Glasgow received £30,000 to be disbursed by P. I. Dee on a new 300 m eV cyclotron and a 30m eV synchotron. These would be used to produce high energy gamma radiation and accelerated protons and deuterons. Low energy detection methods were also to receive support for identification of emissions from several natural and artificial elements including tritium. Bernal's biomolecular lab at Birkbeck received £25,000, plus £1700 to be spread over five years, for work on the optical focussing of x-rays "and the design of a new type of electron-computing device." Blackett's Manchester lab received £4000 for work on cosmic-ray research. "It was hoped that the investigation of penetrating showers, of meson decay, and of extensive showers will lead eventually to increased knowledge of the ultimate structure of matter." The Clarendon lab, under Cherwell, received £64,000 over eight years for the study of low temperatures, the use of liquid helium, and of nuclear physics. Specific projects included the thermal conductivity of glass at all temperatures, the electrical conductivity of low temperature alkali metals and earths, and a mass spectrometer of unprecedented sensitivity and resolution to measure atmospheric helium.

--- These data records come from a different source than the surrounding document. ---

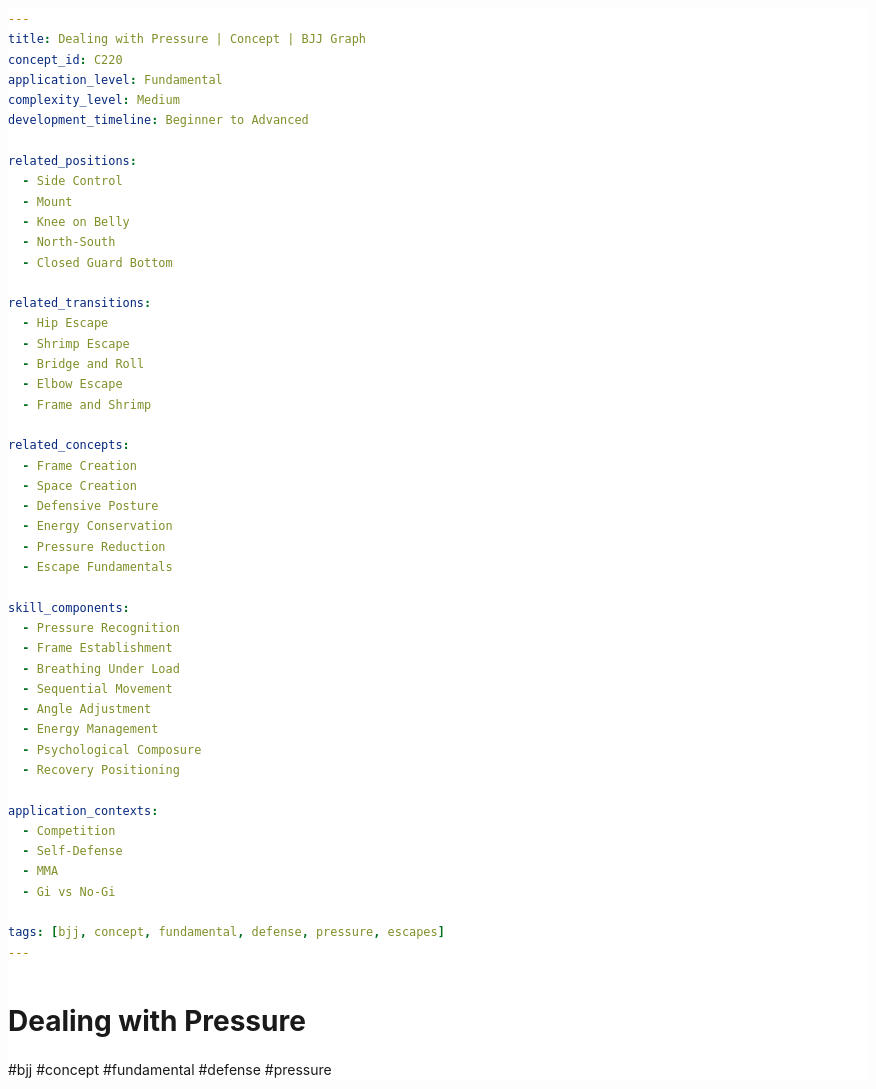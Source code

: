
 ```yaml
---
title: Dealing with Pressure | Concept | BJJ Graph
concept_id: C220
application_level: Fundamental
complexity_level: Medium
development_timeline: Beginner to Advanced

related_positions:
  - Side Control
  - Mount
  - Knee on Belly
  - North-South
  - Closed Guard Bottom

related_transitions:
  - Hip Escape
  - Shrimp Escape
  - Bridge and Roll
  - Elbow Escape
  - Frame and Shrimp

related_concepts:
  - Frame Creation
  - Space Creation
  - Defensive Posture
  - Energy Conservation
  - Pressure Reduction
  - Escape Fundamentals

skill_components:
  - Pressure Recognition
  - Frame Establishment
  - Breathing Under Load
  - Sequential Movement
  - Angle Adjustment
  - Energy Management
  - Psychological Composure
  - Recovery Positioning

application_contexts:
  - Competition
  - Self-Defense
  - MMA
  - Gi vs No-Gi

tags: [bjj, concept, fundamental, defense, pressure, escapes]
---
```


# Dealing with Pressure
#bjj #concept #fundamental #defense #pressure
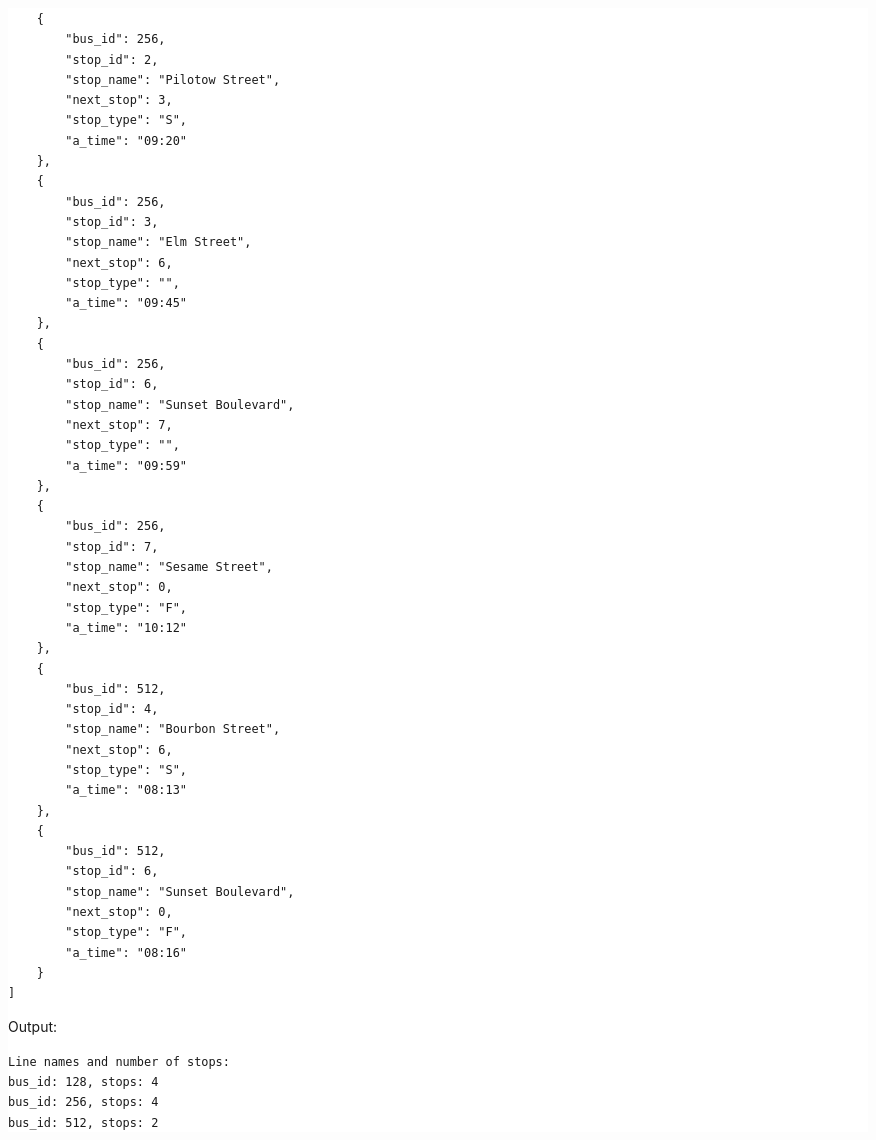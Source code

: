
```
    {
        "bus_id": 256,
        "stop_id": 2,
        "stop_name": "Pilotow Street",
        "next_stop": 3,
        "stop_type": "S",
        "a_time": "09:20"
    },
    {
        "bus_id": 256,
        "stop_id": 3,
        "stop_name": "Elm Street",
        "next_stop": 6,
        "stop_type": "",
        "a_time": "09:45"
    },
    {
        "bus_id": 256,
        "stop_id": 6,
        "stop_name": "Sunset Boulevard",
        "next_stop": 7,
        "stop_type": "",
        "a_time": "09:59"
    },
    {
        "bus_id": 256,
        "stop_id": 7,
        "stop_name": "Sesame Street",
        "next_stop": 0,
        "stop_type": "F",
        "a_time": "10:12"
    },
    {
        "bus_id": 512,
        "stop_id": 4,
        "stop_name": "Bourbon Street",
        "next_stop": 6,
        "stop_type": "S",
        "a_time": "08:13"
    },
    {
        "bus_id": 512,
        "stop_id": 6,
        "stop_name": "Sunset Boulevard",
        "next_stop": 0,
        "stop_type": "F",
        "a_time": "08:16"
    }
]
```
Output:
```
Line names and number of stops:
bus_id: 128, stops: 4
bus_id: 256, stops: 4
bus_id: 512, stops: 2
```
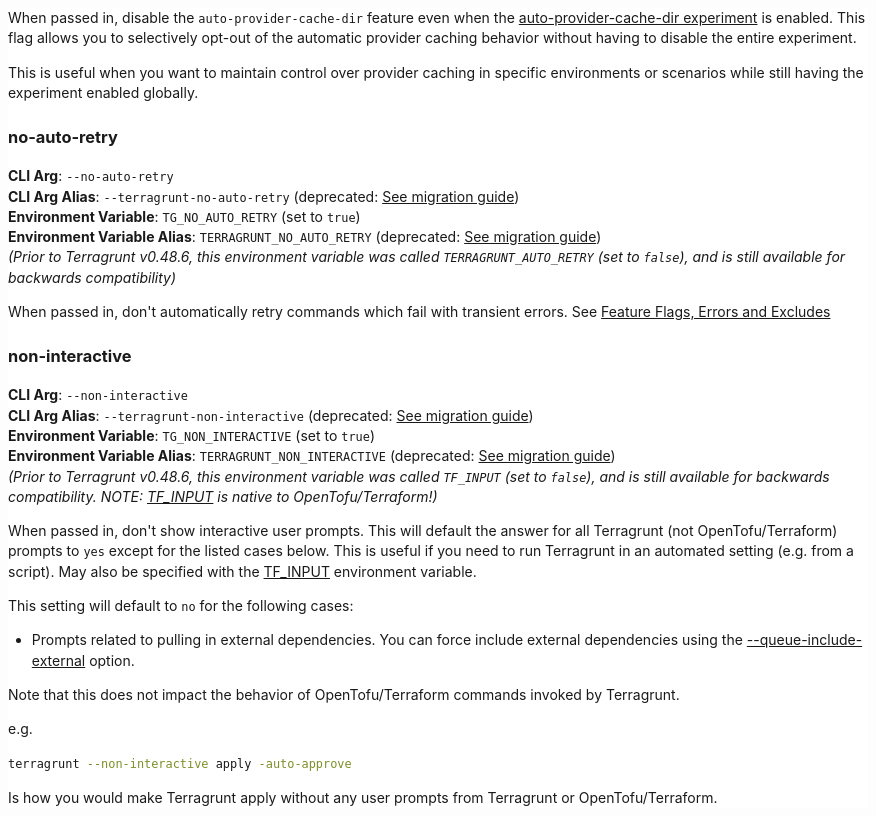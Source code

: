 When passed in, disable the `auto-provider-cache-dir` feature even when the [auto-provider-cache-dir experiment](/docs/reference/experiments#auto-provider-cache-dir) is enabled. This flag allows you to selectively opt-out of the automatic provider caching behavior without having to disable the entire experiment.

This is useful when you want to maintain control over provider caching in specific environments or scenarios while still having the experiment enabled globally.

### no-auto-retry

**CLI Arg**: `--no-auto-retry`<br/>
**CLI Arg Alias**: `--terragrunt-no-auto-retry` (deprecated: [See migration guide](/docs/migrate/cli-redesign/))<br/>
**Environment Variable**: `TG_NO_AUTO_RETRY` (set to `true`)<br/>
**Environment Variable Alias**: `TERRAGRUNT_NO_AUTO_RETRY` (deprecated: [See migration guide](/docs/migrate/cli-redesign/))<br/>
_(Prior to Terragrunt v0.48.6, this environment variable was called `TERRAGRUNT_AUTO_RETRY` (set to `false`), and is still available for backwards compatibility)_

When passed in, don't automatically retry commands which fail with transient errors. See
[Feature Flags, Errors and Excludes]({{site.baseurl}}/docs/features/runtime-control#errors)

### non-interactive

**CLI Arg**: `--non-interactive`<br/>
**CLI Arg Alias**: `--terragrunt-non-interactive` (deprecated: [See migration guide](/docs/migrate/cli-redesign/))<br/>
**Environment Variable**: `TG_NON_INTERACTIVE` (set to `true`)<br/>
**Environment Variable Alias**: `TERRAGRUNT_NON_INTERACTIVE` (deprecated: [See migration guide](/docs/migrate/cli-redesign/))<br/>
_(Prior to Terragrunt v0.48.6, this environment variable was called `TF_INPUT` (set to `false`), and is still available for backwards compatibility. NOTE: [TF_INPUT](https://developer.hashicorp.com/terraform/cli/config/environment-variables#tf_input) is native to OpenTofu/Terraform!)_

When passed in, don't show interactive user prompts. This will default the answer for all Terragrunt (not OpenTofu/Terraform) prompts to `yes` except for
the listed cases below. This is useful if you need to run Terragrunt in an automated setting (e.g. from a script). May
also be specified with the [TF_INPUT](https://www.terraform.io/docs/configuration/environment-variables.html#tf_input) environment variable.

This setting will default to `no` for the following cases:

- Prompts related to pulling in external dependencies. You can force include external dependencies using the
  [--queue-include-external](#queue-include-external) option.

Note that this does not impact the behavior of OpenTofu/Terraform commands invoked by Terragrunt.

e.g.

```bash
terragrunt --non-interactive apply -auto-approve
```

Is how you would make Terragrunt apply without any user prompts from Terragrunt or OpenTofu/Terraform.
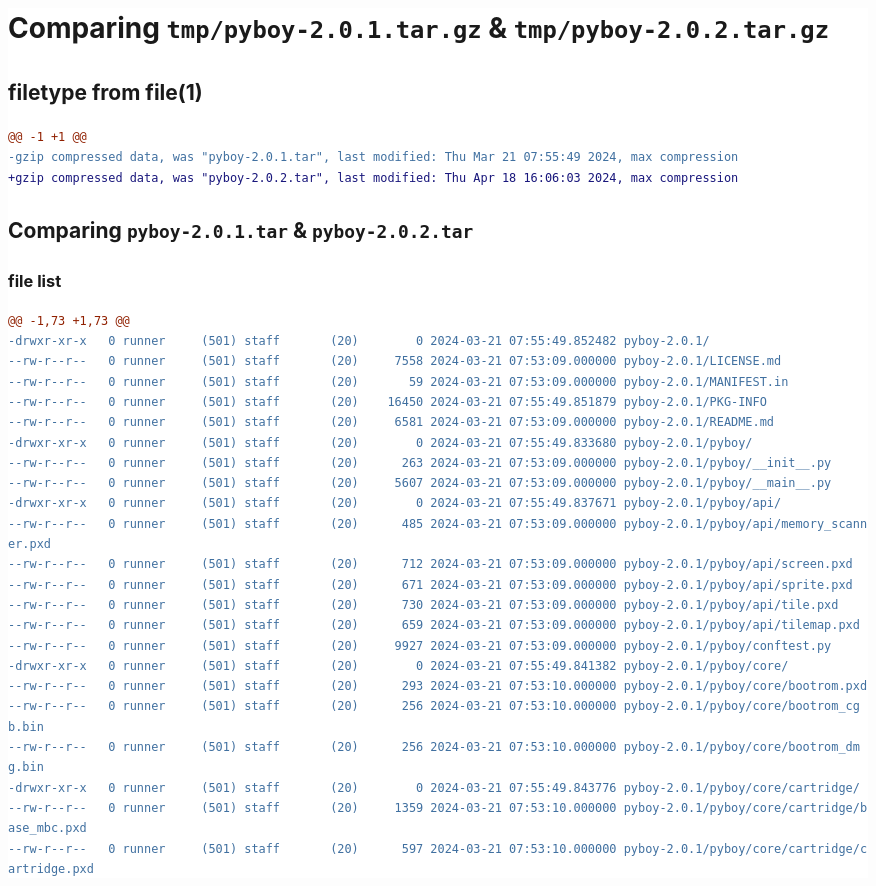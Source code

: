 # Comparing `tmp/pyboy-2.0.1.tar.gz` & `tmp/pyboy-2.0.2.tar.gz`

## filetype from file(1)

```diff
@@ -1 +1 @@
-gzip compressed data, was "pyboy-2.0.1.tar", last modified: Thu Mar 21 07:55:49 2024, max compression
+gzip compressed data, was "pyboy-2.0.2.tar", last modified: Thu Apr 18 16:06:03 2024, max compression
```

## Comparing `pyboy-2.0.1.tar` & `pyboy-2.0.2.tar`

### file list

```diff
@@ -1,73 +1,73 @@
-drwxr-xr-x   0 runner     (501) staff       (20)        0 2024-03-21 07:55:49.852482 pyboy-2.0.1/
--rw-r--r--   0 runner     (501) staff       (20)     7558 2024-03-21 07:53:09.000000 pyboy-2.0.1/LICENSE.md
--rw-r--r--   0 runner     (501) staff       (20)       59 2024-03-21 07:53:09.000000 pyboy-2.0.1/MANIFEST.in
--rw-r--r--   0 runner     (501) staff       (20)    16450 2024-03-21 07:55:49.851879 pyboy-2.0.1/PKG-INFO
--rw-r--r--   0 runner     (501) staff       (20)     6581 2024-03-21 07:53:09.000000 pyboy-2.0.1/README.md
-drwxr-xr-x   0 runner     (501) staff       (20)        0 2024-03-21 07:55:49.833680 pyboy-2.0.1/pyboy/
--rw-r--r--   0 runner     (501) staff       (20)      263 2024-03-21 07:53:09.000000 pyboy-2.0.1/pyboy/__init__.py
--rw-r--r--   0 runner     (501) staff       (20)     5607 2024-03-21 07:53:09.000000 pyboy-2.0.1/pyboy/__main__.py
-drwxr-xr-x   0 runner     (501) staff       (20)        0 2024-03-21 07:55:49.837671 pyboy-2.0.1/pyboy/api/
--rw-r--r--   0 runner     (501) staff       (20)      485 2024-03-21 07:53:09.000000 pyboy-2.0.1/pyboy/api/memory_scanner.pxd
--rw-r--r--   0 runner     (501) staff       (20)      712 2024-03-21 07:53:09.000000 pyboy-2.0.1/pyboy/api/screen.pxd
--rw-r--r--   0 runner     (501) staff       (20)      671 2024-03-21 07:53:09.000000 pyboy-2.0.1/pyboy/api/sprite.pxd
--rw-r--r--   0 runner     (501) staff       (20)      730 2024-03-21 07:53:09.000000 pyboy-2.0.1/pyboy/api/tile.pxd
--rw-r--r--   0 runner     (501) staff       (20)      659 2024-03-21 07:53:09.000000 pyboy-2.0.1/pyboy/api/tilemap.pxd
--rw-r--r--   0 runner     (501) staff       (20)     9927 2024-03-21 07:53:09.000000 pyboy-2.0.1/pyboy/conftest.py
-drwxr-xr-x   0 runner     (501) staff       (20)        0 2024-03-21 07:55:49.841382 pyboy-2.0.1/pyboy/core/
--rw-r--r--   0 runner     (501) staff       (20)      293 2024-03-21 07:53:10.000000 pyboy-2.0.1/pyboy/core/bootrom.pxd
--rw-r--r--   0 runner     (501) staff       (20)      256 2024-03-21 07:53:10.000000 pyboy-2.0.1/pyboy/core/bootrom_cgb.bin
--rw-r--r--   0 runner     (501) staff       (20)      256 2024-03-21 07:53:10.000000 pyboy-2.0.1/pyboy/core/bootrom_dmg.bin
-drwxr-xr-x   0 runner     (501) staff       (20)        0 2024-03-21 07:55:49.843776 pyboy-2.0.1/pyboy/core/cartridge/
--rw-r--r--   0 runner     (501) staff       (20)     1359 2024-03-21 07:53:10.000000 pyboy-2.0.1/pyboy/core/cartridge/base_mbc.pxd
--rw-r--r--   0 runner     (501) staff       (20)      597 2024-03-21 07:53:10.000000 pyboy-2.0.1/pyboy/core/cartridge/cartridge.pxd
```
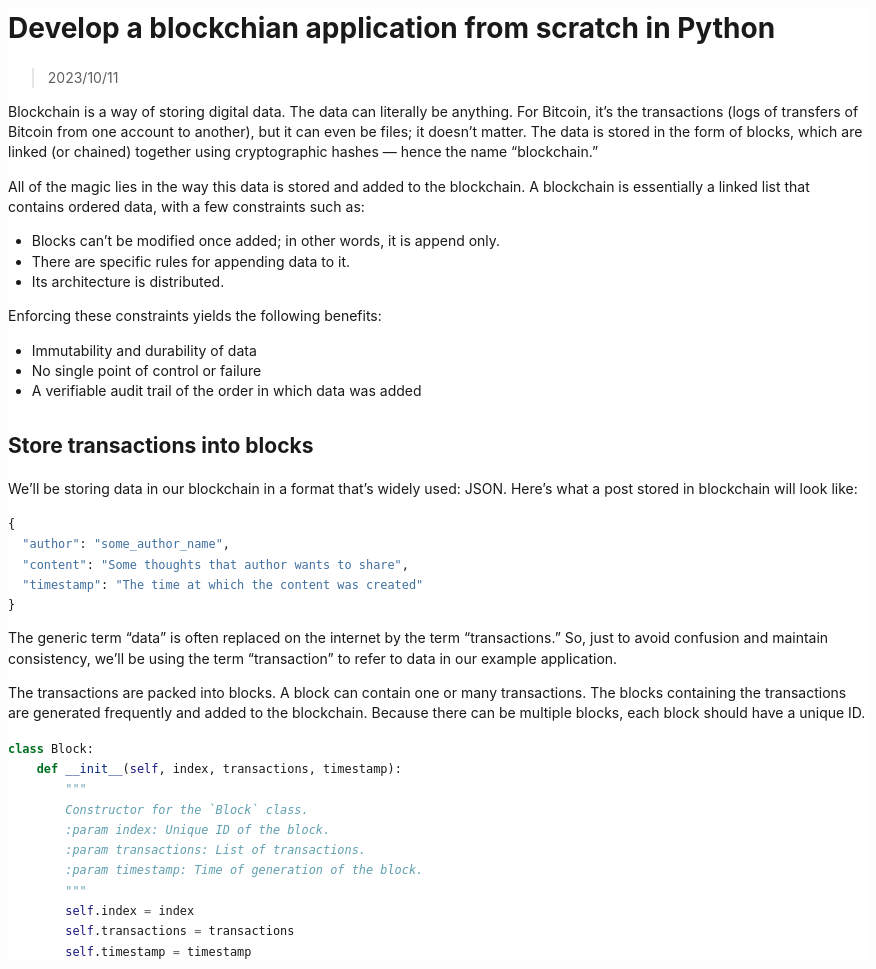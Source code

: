 # Develop a blockchian application from scratch in Python

> 2023/10/11

Blockchain is a way of storing digital data. The data can literally be anything. For Bitcoin, it’s the transactions (logs of transfers of Bitcoin from one account to another), but it can even be files; it doesn’t matter. The data is stored in the form of blocks, which are linked (or chained) together using cryptographic hashes — hence the name “blockchain.”

All of the magic lies in the way this data is stored and added to the blockchain. A blockchain is essentially a linked list that contains ordered data, with a few constraints such as:

- Blocks can’t be modified once added; in other words, it is append only.
- There are specific rules for appending data to it.
- Its architecture is distributed.

Enforcing these constraints yields the following benefits:

- Immutability and durability of data
- No single point of control or failure
- A verifiable audit trail of the order in which data was added

## Store transactions into blocks

We’ll be storing data in our blockchain in a format that’s widely used: JSON. Here’s what a post stored in blockchain will look like:

```py
{ 
  "author": "some_author_name", 
  "content": "Some thoughts that author wants to share", 
  "timestamp": "The time at which the content was created"
}
```

The generic term “data” is often replaced on the internet by the term “transactions.” So, just to avoid confusion and maintain consistency, we’ll be using the term “transaction” to refer to data in our example application.

The transactions are packed into blocks. A block can contain one or many transactions. The blocks containing the transactions are generated frequently and added to the blockchain. Because there can be multiple blocks, each block should have a unique ID.

```py
class Block:
    def __init__(self, index, transactions, timestamp):
        """
        Constructor for the `Block` class.
        :param index: Unique ID of the block.
        :param transactions: List of transactions.
        :param timestamp: Time of generation of the block.
        """
        self.index = index 
        self.transactions = transactions 
        self.timestamp = timestamp
```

It should be finally noted that, in pursuing the polonium question, I came across the tersely-described electronic neutron initiator, a "compact linear accelerator" that produces neutrons by banging some deuterium or tritium into same, perhaps in a hydride target. The device is popular in the nuclear weapon engineering set because it produces neutrons to order, presumably based on the dial setting of the power battery, making it a key element in variable-yield weapons. The first British electronic neutron initiator was Blue Stone, used in Violet Club, and that's all I know. It sounds like a very clever gadget, and given timelines, It's probably a sideline project for one of the labs that the Nuffield Foundation has just showered with money. Other big developments of the era, such as the use of U-233 alongside U-235, better purification of Pu-240 from Pu-239, and, of course, the "levitated pit" are not doubt underway, the latter more likely at Aldermaston than the universities.
In conclusion, 1950s atomic weapons research if far more interesting and involved than I thought. There's more going on here beyond morbid goulishness, and the links with the early days of Big Science Physics much more profound than I realised. The story of the independent British effort is also interesting from the point of view of industrial cross-fertilisation. In general, we could perhaps come to a clearer understanding of the early and topsy-turvy growth of the nuclear power industry if we had a better understanding of the fine-grain details of atomic weaponeering.